What is modifier 22 used for? ›

Modifier -22: Increased Procedural Services. This modifier is used to identify a service that requires significantly greater effort, such as increased intensity, time, technical difficulty of procedure, severity of patient's condition, physical and mental effort required, than is usually needed for that procedure.

Does Medicare accept modifiers? ›

Modifiers can be alphabetic, numeric or a combination of both, but will always be two digits for Medicare purposes.

Does Medicare recognize modifier 53? ›

Incomplete colonoscopies are reported with the 53 modifier. Medicare will pay for the interrupted colonoscopy at a rate that is calculated using one-half the value of the inputs for the codes. "Shall" denotes a mandatory requirement, and "should" denotes an optional requirement.

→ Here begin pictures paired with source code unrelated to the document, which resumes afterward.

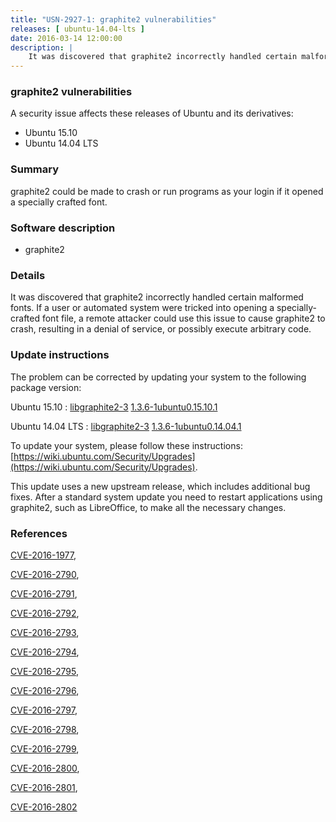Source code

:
 ```yaml
---
title: "USN-2927-1: graphite2 vulnerabilities"
releases: [ ubuntu-14.04-lts ]
date: 2016-03-14 12:00:00
description: |
    It was discovered that graphite2 incorrectly handled certain malformed fonts. If a user or automated system were tricked into opening a specially- crafted font file, a remote attacker could use this issue to cause graphite2 to crash, resulting in a denial of service, or possibly execute arbitrary code. 
--- 
```

 
### graphite2 vulnerabilities

A security issue affects these releases of Ubuntu and its derivatives:

* Ubuntu 15.10
* Ubuntu 14.04 LTS

### Summary

graphite2 could be made to crash or run programs as your login if it opened a specially crafted font.

### Software description

* graphite2 

### Details

It was discovered that graphite2 incorrectly handled certain malformed fonts. If a user or automated system were tricked into opening a specially- crafted font file, a remote attacker could use this issue to cause graphite2 to crash, resulting in a denial of service, or possibly execute arbitrary code. 

### Update instructions

The problem can be corrected by updating your system to the following package version:

Ubuntu 15.10
 : [libgraphite2-3](https://launchpad.net/ubuntu/+source/graphite2) <span> [1.3.6-1ubuntu0.15.10.1](https://launchpad.net/ubuntu/+source/graphite2/1.3.6-1ubuntu0.15.10.1) </span> 

Ubuntu 14.04 LTS
 : [libgraphite2-3](https://launchpad.net/ubuntu/+source/graphite2) <span> [1.3.6-1ubuntu0.14.04.1](https://launchpad.net/ubuntu/+source/graphite2/1.3.6-1ubuntu0.14.04.1) </span> 

To update your system, please follow these instructions: [https://wiki.ubuntu.com/Security/Upgrades](https://wiki.ubuntu.com/Security/Upgrades).

This update uses a new upstream release, which includes additional bug fixes. After a standard system update you need to restart applications using graphite2, such as LibreOffice, to make all the necessary changes. 

### References

 [CVE-2016-1977](http://people.ubuntu.com/~ubuntu-security/cve/CVE-2016-1977), 

 [CVE-2016-2790](http://people.ubuntu.com/~ubuntu-security/cve/CVE-2016-2790), 

 [CVE-2016-2791](http://people.ubuntu.com/~ubuntu-security/cve/CVE-2016-2791), 

 [CVE-2016-2792](http://people.ubuntu.com/~ubuntu-security/cve/CVE-2016-2792), 

 [CVE-2016-2793](http://people.ubuntu.com/~ubuntu-security/cve/CVE-2016-2793), 

 [CVE-2016-2794](http://people.ubuntu.com/~ubuntu-security/cve/CVE-2016-2794), 

 [CVE-2016-2795](http://people.ubuntu.com/~ubuntu-security/cve/CVE-2016-2795), 

 [CVE-2016-2796](http://people.ubuntu.com/~ubuntu-security/cve/CVE-2016-2796), 

 [CVE-2016-2797](http://people.ubuntu.com/~ubuntu-security/cve/CVE-2016-2797), 

 [CVE-2016-2798](http://people.ubuntu.com/~ubuntu-security/cve/CVE-2016-2798), 

 [CVE-2016-2799](http://people.ubuntu.com/~ubuntu-security/cve/CVE-2016-2799), 

 [CVE-2016-2800](http://people.ubuntu.com/~ubuntu-security/cve/CVE-2016-2800), 

 [CVE-2016-2801](http://people.ubuntu.com/~ubuntu-security/cve/CVE-2016-2801), 

 [CVE-2016-2802](http://people.ubuntu.com/~ubuntu-security/cve/CVE-2016-2802)
 
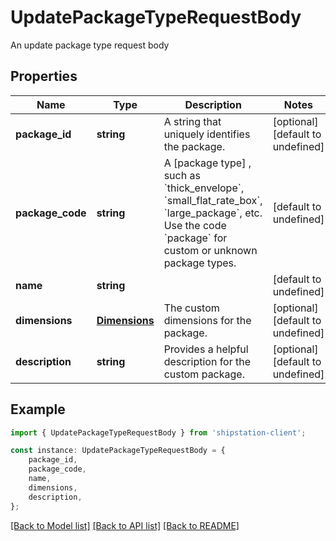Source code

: # UpdatePackageTypeRequestBody

An update package type request body

## Properties

Name | Type | Description | Notes
------------ | ------------- | ------------- | -------------
**package_id** | **string** | A string that uniquely identifies the package. | [optional] [default to undefined]
**package_code** | **string** | A [package type] , such as &#x60;thick_envelope&#x60;, &#x60;small_flat_rate_box&#x60;, &#x60;large_package&#x60;, etc.  Use the code &#x60;package&#x60; for custom or unknown package types.  | [default to undefined]
**name** | **string** |  | [default to undefined]
**dimensions** | [**Dimensions**](Dimensions.md) | The custom dimensions for the package. | [optional] [default to undefined]
**description** | **string** | Provides a helpful description for the custom package. | [optional] [default to undefined]

## Example

```typescript
import { UpdatePackageTypeRequestBody } from 'shipstation-client';

const instance: UpdatePackageTypeRequestBody = {
    package_id,
    package_code,
    name,
    dimensions,
    description,
};
```

[[Back to Model list]](../README.md#documentation-for-models) [[Back to API list]](../README.md#documentation-for-api-endpoints) [[Back to README]](../README.md)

Can you bill a 50 modifier to Medicare? ›

If a procedure is authorized for the 150 percent payment adjustment for bilateral procedures (payment policy indicator 1), the procedure shall be reported on a single line item with the 50 modifier and one service unit. Whenever the 50 modifier is appended, the appropriate number of service units is one.

Does Medicare accept modifier 51? ›

Medicare will forward the claim information showing Modifier 51 to the secondary insurance. Multiple surgery pricing also applies to assistant at surgery services. Multiple surgery pricing applies to bilateral services (modifier 50) performed on the same day with other procedures.